What you have to do: Below are the records; copy each line in them that holds the word "about".

Given entries:
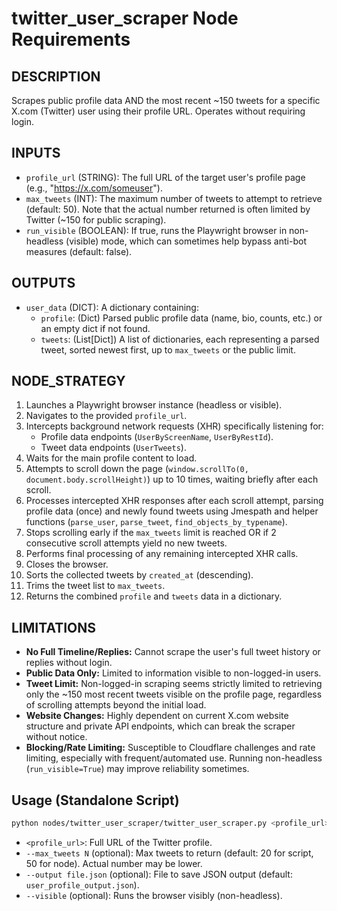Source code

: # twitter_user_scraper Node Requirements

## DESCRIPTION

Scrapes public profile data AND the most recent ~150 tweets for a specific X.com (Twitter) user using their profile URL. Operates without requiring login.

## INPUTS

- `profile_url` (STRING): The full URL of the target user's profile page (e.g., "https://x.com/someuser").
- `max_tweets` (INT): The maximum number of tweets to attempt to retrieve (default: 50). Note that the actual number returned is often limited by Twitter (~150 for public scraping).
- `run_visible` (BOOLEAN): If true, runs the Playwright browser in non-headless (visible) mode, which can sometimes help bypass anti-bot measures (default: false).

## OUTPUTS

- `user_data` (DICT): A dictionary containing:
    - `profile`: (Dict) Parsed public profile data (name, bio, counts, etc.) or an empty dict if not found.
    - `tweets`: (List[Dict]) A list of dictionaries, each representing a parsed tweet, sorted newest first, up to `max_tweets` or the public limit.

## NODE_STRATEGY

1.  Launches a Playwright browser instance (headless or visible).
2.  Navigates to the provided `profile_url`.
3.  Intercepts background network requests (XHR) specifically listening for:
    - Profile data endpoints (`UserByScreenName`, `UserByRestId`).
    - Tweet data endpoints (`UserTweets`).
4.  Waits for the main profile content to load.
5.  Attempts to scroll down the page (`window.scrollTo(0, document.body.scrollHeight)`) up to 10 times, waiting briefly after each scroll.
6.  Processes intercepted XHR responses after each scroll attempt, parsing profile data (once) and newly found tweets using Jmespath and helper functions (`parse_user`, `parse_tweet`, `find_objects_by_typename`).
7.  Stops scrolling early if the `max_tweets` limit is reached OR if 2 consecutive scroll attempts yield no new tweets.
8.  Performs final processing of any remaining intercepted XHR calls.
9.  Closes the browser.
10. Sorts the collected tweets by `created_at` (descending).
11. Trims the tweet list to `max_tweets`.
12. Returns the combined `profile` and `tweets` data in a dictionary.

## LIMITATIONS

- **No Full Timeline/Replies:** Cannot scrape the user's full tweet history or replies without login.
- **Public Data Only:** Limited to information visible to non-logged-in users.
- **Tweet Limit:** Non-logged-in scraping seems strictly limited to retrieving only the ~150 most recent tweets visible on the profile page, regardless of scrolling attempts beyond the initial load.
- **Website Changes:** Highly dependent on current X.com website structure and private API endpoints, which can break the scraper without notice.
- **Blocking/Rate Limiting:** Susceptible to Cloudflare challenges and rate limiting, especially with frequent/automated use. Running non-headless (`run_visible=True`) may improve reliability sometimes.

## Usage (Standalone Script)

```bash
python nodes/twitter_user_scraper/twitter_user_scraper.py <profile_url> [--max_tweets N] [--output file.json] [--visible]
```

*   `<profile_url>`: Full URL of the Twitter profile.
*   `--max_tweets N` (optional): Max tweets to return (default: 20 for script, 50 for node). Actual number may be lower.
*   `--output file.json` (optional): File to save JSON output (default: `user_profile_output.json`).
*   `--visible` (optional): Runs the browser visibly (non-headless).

==

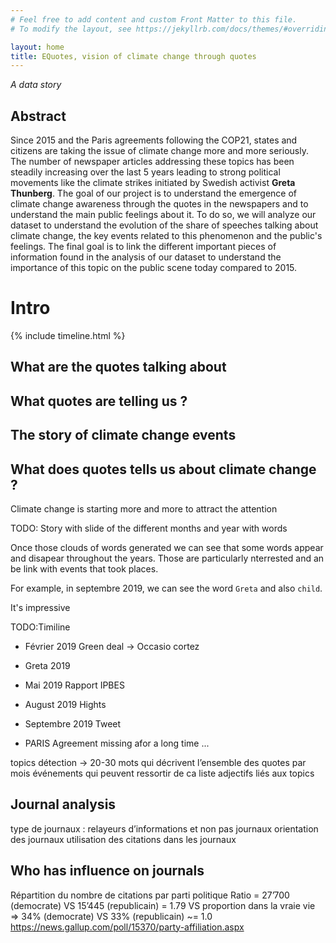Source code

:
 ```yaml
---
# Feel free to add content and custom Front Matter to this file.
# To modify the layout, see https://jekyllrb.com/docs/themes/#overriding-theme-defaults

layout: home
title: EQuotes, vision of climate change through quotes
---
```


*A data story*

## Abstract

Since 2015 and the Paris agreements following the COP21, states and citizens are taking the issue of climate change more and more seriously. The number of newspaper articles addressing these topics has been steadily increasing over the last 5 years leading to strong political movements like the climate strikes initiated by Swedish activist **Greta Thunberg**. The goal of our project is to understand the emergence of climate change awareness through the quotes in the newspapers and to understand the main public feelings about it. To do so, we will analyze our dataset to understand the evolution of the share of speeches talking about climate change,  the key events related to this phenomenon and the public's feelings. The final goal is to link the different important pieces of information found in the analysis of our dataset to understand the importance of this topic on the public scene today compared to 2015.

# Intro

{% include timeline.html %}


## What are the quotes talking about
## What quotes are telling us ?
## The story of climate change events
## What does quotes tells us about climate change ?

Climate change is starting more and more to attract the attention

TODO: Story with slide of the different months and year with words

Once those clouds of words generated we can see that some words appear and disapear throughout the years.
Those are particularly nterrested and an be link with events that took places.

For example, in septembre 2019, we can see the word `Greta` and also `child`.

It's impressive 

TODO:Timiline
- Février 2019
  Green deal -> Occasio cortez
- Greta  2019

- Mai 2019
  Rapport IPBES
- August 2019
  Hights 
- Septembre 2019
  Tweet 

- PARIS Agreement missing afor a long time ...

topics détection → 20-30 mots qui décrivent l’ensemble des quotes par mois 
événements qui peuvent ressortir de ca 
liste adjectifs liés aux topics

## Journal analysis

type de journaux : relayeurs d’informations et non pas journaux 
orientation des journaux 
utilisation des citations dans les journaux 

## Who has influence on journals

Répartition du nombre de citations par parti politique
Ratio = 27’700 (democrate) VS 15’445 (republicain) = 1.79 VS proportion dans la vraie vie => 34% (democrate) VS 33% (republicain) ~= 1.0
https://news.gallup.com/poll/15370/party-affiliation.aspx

Task output:
Since 2015 and the Paris agreements following the COP21, states and citizens are taking the issue of climate change more and more seriously. The number of newspaper articles addressing these topics has been steadily increasing over the last 5 years leading to strong political movements like the climate strikes initiated by Swedish activist **Greta Thunberg**. The goal of our project is to understand the emergence of climate change awareness through the quotes in the newspapers and to understand the main public feelings about it. To do so, we will analyze our dataset to understand the evolution of the share of speeches talking about climate change,  the key events related to this phenomenon and the public's feelings. The final goal is to link the different important pieces of information found in the analysis of our dataset to understand the importance of this topic on the public scene today compared to 2015.
## What are the quotes talking about
## What does quotes tells us about climate change ?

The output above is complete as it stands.